Hubert placed his finger to his lips.

“Not before the time. Yes, you understand, these cylinders contain something. I can only tell you what that is when we are in such a position that no ill-will can hurt us. Know only that these cylinders contain the secret of our approaching victory; heat, force, light, movement. With them, thanks to them, we shall know no obstacles. These are the things which will take us to the Pole.”

The hearers of this little speech remained open-mouthed for a moment before him.

“By Jove!” said Lacrosse, “if it is as you say, D’Ermont, that must be a secret well worth keeping.”

Isabelle’s face had become thoughtful.

“To what ill-will do you allude, Hubert?”

The young man would probably have replied had not the cabin door been suddenly burst open to give entrance to a magnificent Newfoundland dog, who went and put his intelligent head on Isabelle’s knees.

“Good morning, Salvator!” said she, gaily, as she caressed the superb animal.

Hubert appeared vexed.

“We left the door open, then?” said he, quickly.

He put back the steel cylinder into the safe and hurriedly shut the door.

Through the cabin doorway came a whiff of tobacco smoke.
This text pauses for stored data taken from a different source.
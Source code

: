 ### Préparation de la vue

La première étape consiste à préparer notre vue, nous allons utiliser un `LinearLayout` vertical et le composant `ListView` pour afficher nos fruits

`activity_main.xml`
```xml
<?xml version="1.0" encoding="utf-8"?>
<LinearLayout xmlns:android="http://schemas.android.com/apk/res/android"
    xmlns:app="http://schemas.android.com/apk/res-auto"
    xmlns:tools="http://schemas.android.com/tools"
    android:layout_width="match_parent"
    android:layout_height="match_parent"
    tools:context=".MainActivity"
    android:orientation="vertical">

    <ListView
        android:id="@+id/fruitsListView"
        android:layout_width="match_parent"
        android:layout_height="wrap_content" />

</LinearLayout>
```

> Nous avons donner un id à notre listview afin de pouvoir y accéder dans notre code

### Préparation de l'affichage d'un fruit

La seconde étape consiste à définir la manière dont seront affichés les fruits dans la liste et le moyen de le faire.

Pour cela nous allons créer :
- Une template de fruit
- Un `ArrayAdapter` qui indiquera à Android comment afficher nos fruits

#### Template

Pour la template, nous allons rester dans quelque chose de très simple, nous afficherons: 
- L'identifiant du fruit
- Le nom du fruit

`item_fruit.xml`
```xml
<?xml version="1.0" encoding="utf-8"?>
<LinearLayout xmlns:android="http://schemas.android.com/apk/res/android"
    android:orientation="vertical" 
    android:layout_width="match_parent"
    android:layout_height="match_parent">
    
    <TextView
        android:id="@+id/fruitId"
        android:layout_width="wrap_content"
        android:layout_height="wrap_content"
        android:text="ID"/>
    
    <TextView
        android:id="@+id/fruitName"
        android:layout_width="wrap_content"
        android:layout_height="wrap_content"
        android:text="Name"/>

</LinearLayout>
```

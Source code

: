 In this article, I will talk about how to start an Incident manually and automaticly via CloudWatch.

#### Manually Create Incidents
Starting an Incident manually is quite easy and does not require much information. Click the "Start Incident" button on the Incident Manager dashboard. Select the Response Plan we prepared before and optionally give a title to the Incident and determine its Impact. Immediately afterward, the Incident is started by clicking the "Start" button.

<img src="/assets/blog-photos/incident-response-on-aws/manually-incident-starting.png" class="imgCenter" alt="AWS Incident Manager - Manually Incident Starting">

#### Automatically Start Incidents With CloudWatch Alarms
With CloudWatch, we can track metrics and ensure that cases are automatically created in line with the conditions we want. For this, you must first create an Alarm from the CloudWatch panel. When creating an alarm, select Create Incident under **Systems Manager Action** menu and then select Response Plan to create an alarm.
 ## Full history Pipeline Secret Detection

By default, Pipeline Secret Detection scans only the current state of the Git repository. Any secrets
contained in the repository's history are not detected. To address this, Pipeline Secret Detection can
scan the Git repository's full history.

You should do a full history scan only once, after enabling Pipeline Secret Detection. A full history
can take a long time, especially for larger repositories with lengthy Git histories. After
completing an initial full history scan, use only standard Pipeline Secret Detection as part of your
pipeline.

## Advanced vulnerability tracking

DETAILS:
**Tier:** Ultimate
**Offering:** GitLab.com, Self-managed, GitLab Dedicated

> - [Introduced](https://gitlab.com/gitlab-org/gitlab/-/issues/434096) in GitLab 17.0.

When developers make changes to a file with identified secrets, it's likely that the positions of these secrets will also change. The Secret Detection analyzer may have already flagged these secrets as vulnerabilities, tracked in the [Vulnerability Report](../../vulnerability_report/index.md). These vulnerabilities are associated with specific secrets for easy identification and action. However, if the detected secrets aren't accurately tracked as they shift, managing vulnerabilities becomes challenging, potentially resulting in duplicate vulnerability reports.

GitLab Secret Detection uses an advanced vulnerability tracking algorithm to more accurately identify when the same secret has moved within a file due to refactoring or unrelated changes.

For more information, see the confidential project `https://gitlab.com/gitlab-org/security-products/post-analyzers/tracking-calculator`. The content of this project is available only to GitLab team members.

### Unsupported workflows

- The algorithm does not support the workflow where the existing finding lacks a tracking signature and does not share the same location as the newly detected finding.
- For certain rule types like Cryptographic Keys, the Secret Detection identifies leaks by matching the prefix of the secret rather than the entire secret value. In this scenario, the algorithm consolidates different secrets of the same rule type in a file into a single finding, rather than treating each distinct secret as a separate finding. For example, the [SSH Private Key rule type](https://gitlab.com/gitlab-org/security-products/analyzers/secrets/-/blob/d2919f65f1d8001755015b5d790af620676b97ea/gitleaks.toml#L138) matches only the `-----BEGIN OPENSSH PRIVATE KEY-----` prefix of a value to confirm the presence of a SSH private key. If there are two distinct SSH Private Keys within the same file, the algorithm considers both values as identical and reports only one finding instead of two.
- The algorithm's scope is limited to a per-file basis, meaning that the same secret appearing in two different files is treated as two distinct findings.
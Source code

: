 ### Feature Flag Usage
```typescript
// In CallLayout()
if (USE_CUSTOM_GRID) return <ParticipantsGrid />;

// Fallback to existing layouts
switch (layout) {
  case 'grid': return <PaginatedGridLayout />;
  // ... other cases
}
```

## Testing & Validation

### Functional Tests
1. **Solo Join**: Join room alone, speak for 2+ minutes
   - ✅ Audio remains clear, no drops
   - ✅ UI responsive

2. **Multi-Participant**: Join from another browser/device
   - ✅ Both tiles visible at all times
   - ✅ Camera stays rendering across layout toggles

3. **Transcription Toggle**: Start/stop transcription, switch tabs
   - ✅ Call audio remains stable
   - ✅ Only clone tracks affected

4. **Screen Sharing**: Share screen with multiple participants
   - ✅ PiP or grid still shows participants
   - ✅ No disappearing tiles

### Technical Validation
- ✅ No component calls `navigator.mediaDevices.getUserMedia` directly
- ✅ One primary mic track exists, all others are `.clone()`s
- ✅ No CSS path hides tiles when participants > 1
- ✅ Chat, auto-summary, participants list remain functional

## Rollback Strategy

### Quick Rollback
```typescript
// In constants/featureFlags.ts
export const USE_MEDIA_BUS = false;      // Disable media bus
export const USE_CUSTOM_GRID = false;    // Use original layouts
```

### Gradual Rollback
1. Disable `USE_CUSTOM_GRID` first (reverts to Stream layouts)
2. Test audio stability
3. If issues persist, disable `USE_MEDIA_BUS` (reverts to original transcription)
Hubert rushed into the saloon and saw a tall figure with red hair disappearing down the gangway. “Mr. Schnecker was there,” he said, with a frown, as he entered the cabin.

“Our chemist?” asked Isabelle.

“Yes our chemist; and I don’t particularly take to our chemist,” added Hubert.

“Oh Hubert, what makes you say that?”

“I say what I think,” said the young officer. “Besides cousin, would you like to examine an impartial witness?”

Before she could reply, and while she was thinking in surprise, Hubert took the dog’s head in his hand and looked into his eyes.

“Salvator, is your friend Mr. Schnecker?” Salvator showed all his teeth, and a deep growl of anger rolled within his depths.